El hombre montado en su bicicleta equipada para efectuar la tarea recorría los barrios y parajes vecinos acompañado por “El carbón”. Así había apodado a ese perro callejero color azabache que había hallado en un camino de tierra con una pata herida.
El Último Servicio
“Una hora después caminaban juntos por la carretera” – Guy de Maupassant
Florencio no recordaba con precisión los nombres de las calles del pueblo, un poco porque nunca había sido un problema para su vida cotidiana en Los Saucitos, y otro poco porque, aunque la memoria le había empezado a fallar, todos sabían que vivía en el ranchito que estaba al lado del molino de la chacra de los Guastián y en caso de perderse, bastaba con indicarle el camino.
La gente lo conocía por la actividad que desarrollaba: afilador, es más, era muy apreciado, se consideraba que sería el último afilador de cuchillos que el pueblo tendría. Florencio había heredado el oficio de su padre y de su abuelo, pero no había tenido hijos, y los jóvenes del pueblo preferían emigrar a las ciudades vecinas o irse a trabajar al campo.

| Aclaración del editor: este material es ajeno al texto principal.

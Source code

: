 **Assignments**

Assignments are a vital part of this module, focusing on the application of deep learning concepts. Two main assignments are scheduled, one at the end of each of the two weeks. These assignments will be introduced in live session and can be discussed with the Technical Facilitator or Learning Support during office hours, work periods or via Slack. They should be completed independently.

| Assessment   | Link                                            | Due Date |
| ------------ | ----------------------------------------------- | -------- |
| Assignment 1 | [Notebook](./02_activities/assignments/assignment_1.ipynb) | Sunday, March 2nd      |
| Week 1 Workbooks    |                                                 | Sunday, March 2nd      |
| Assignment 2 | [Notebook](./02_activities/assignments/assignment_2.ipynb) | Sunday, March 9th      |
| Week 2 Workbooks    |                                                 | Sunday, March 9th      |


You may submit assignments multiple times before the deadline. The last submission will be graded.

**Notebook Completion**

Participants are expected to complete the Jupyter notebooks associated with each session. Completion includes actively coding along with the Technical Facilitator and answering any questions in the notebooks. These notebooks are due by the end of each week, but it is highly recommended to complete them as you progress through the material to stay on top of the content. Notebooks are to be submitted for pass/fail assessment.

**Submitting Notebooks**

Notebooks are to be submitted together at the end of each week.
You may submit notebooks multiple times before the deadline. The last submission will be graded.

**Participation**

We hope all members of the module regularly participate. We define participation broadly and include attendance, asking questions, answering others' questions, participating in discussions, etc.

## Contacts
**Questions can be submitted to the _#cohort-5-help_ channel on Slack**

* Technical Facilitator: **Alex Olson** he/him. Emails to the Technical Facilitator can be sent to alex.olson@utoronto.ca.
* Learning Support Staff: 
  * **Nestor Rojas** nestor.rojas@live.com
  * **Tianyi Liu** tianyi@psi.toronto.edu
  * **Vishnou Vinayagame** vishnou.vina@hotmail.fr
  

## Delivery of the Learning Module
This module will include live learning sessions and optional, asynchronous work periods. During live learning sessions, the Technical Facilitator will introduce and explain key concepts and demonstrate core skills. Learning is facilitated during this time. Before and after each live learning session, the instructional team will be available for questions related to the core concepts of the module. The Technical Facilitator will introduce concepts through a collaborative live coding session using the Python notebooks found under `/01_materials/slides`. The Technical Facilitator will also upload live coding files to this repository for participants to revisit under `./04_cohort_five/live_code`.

El hombre montado en su bicicleta equipada para efectuar la tarea recorría los barrios y parajes vecinos acompañado por “El carbón”. Así había apodado a ese perro callejero color azabache que había hallado en un camino de tierra con una pata herida. Había sido amor a primera vista, tal vez el cruce de miradas al final de la vida, o el viento que daba sequedad en la lengua, o quizá el espejo mismo de la soledad, como sea, lo había llevado a su casa, curado y convertido en su fiel ladero.
Era emocionante escuchar la forma de ladrar de “El carbón”, se podría decir de que era con voz cantarina, sobre todo en los intervalos en que Florencio tomaba aire para seguir con las melodías que hacía con la armónica.
Aquella mañana de febrero, Florencio se levantó con dolor de cabeza. Fue hasta el tanque australiano que traía agua del molino y dejó que el chorro generoso del caño lo mojara en el cuello y en la cara. Con eso le alcanzó para sentirse mejor. En la cocina bebió su mate cocido con galleta y se alistó para la salida. La imagen del camino de tierra agrietado por la ausencia de lluvias, no lo detuvo. Desde la chacra hasta el pueblo no había más de 5 kilómetros, se subió a la bicicleta y le silbó a “El carbón”.
En el trayecto pensó que el único elemento válido de identificación era su bicicleta, tan particular, plegable en su estructura, sobre la que la rueda trasera conseguía altura de manera que podía pedalear sin desplazarse y mediante un sistema de engranajes y cadenas hacer girar el torno o piedra esmeril. No había otra igual en Los Saucitos. Y siguió pensando en la fotografía que le había traído su sobrino en el último viaje. Una foto de la gran ciudad, con sus luces, calles anchas, negocios importantes, cines. Todo eso lo había desvelado. Era amante de las películas de Charles Chaplin, claro que sabía que ya no estarían en cartelera, pero no estaría nada mal ir al cine ese día.
Sabía muy bien que su fiel compañía lo esperaría en la vereda, si no lo dejaban entrar.
Divisó a lo lejos un monte de eucaliptus que daba al camino vecinal que conducía a la ruta.
Pedaleó más rápido que de costumbre. Al llegar, se adentró y apoyó la bicicleta en uno de los árboles. Cargó las pocas pertenencias en el hombro, la cantimplora con agua y “el carbón”. “Una hora después caminaban juntos por la carretera” y luego nadie más los vio, quizá había sido el último servicio que la memoria le había brindado.